### Exercise prompt
Emit an exact copy of the lines running from the start of the records to the line containing "CRISPR/Cas9 gene editing.", both included.

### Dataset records
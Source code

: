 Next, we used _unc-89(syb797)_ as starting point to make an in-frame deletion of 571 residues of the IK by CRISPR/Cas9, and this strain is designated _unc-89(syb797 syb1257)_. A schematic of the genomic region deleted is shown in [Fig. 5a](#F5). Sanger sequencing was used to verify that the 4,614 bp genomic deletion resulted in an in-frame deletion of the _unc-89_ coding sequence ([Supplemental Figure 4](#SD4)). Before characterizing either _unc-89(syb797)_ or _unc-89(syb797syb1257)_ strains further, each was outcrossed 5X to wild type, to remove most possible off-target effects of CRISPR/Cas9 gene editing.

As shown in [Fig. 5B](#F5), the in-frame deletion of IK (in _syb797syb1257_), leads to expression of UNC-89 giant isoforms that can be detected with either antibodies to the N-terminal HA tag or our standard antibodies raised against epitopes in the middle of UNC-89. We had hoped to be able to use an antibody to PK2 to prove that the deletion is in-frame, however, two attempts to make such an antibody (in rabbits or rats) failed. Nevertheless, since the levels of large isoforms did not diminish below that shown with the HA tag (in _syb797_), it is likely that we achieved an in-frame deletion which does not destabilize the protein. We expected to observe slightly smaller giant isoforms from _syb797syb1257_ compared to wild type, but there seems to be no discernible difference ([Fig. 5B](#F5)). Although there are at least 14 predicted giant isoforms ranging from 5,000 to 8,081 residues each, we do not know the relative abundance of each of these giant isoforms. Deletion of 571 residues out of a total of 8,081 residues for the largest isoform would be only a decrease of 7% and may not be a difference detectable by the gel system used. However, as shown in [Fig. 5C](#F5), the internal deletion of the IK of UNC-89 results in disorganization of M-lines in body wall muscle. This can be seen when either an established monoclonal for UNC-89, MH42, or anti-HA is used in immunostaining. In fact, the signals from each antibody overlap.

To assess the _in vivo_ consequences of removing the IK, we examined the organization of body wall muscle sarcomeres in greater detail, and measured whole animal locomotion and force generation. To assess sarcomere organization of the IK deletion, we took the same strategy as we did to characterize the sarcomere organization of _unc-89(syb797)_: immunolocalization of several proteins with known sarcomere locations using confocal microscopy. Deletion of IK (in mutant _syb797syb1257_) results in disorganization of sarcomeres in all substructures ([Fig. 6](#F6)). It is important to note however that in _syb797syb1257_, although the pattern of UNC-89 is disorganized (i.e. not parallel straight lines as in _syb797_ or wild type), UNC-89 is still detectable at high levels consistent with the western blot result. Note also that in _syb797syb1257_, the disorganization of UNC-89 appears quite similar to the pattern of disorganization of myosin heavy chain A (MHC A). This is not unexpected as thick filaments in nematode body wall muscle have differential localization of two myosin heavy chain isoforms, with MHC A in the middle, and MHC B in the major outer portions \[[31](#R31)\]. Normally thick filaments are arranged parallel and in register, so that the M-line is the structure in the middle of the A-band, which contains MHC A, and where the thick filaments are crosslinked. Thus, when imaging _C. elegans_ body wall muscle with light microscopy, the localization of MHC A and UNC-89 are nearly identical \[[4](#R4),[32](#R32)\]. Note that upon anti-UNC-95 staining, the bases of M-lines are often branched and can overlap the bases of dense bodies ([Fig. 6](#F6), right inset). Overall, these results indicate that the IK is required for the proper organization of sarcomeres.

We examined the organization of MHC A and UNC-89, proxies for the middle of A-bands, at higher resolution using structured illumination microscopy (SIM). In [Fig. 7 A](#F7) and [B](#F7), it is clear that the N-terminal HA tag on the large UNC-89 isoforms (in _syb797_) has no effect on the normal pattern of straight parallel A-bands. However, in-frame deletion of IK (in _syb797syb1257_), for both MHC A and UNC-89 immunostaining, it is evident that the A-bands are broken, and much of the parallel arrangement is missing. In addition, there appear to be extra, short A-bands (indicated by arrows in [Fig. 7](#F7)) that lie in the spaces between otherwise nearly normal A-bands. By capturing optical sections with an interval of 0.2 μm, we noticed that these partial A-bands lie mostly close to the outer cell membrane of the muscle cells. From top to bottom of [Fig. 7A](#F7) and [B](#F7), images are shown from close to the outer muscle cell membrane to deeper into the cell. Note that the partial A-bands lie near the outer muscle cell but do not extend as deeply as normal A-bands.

### Response below
Source code

: Next, we used _unc-89(syb797)_ as starting point to make an in-frame deletion of 571 residues of the IK by CRISPR/Cas9, and this strain is designated _unc-89(syb797 syb1257)_. A schematic of the genomic region deleted is shown in [Fig. 5a](#F5). Sanger sequencing was used to verify that the 4,614 bp genomic deletion resulted in an in-frame deletion of the _unc-89_ coding sequence ([Supplemental Figure 4](#SD4)). Before characterizing either _unc-89(syb797)_ or _unc-89(syb797syb1257)_ strains further, each was outcrossed 5X to wild type, to remove most possible off-target effects of CRISPR/Cas9 gene editing.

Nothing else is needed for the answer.